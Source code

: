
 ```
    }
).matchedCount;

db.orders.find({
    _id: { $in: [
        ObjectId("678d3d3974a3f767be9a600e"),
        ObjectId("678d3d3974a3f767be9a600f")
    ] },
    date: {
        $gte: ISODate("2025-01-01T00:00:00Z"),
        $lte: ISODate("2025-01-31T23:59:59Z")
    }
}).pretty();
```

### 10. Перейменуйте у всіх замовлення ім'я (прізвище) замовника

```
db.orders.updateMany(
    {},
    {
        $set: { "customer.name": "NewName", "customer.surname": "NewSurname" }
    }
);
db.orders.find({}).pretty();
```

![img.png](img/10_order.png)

• • • •

# Your assignment
The complete set of entries above must be reproduced verbatim.

# Result
Source code

:
 ```
    }
).matchedCount;

db.orders.find({
    _id: { $in: [
        ObjectId("678d3d3974a3f767be9a600e"),
        ObjectId("678d3d3974a3f767be9a600f")
    ] },
    date: {
        $gte: ISODate("2025-01-01T00:00:00Z"),
        $lte: ISODate("2025-01-31T23:59:59Z")
    }
}).pretty();
```

### 10. Перейменуйте у всіх замовлення ім'я (прізвище) замовника

```
db.orders.updateMany(
    {},
    {
        $set: { "customer.name": "NewName", "customer.surname": "NewSurname" }
    }
);
db.orders.find({}).pretty();
```

![img.png](img/10_order.png)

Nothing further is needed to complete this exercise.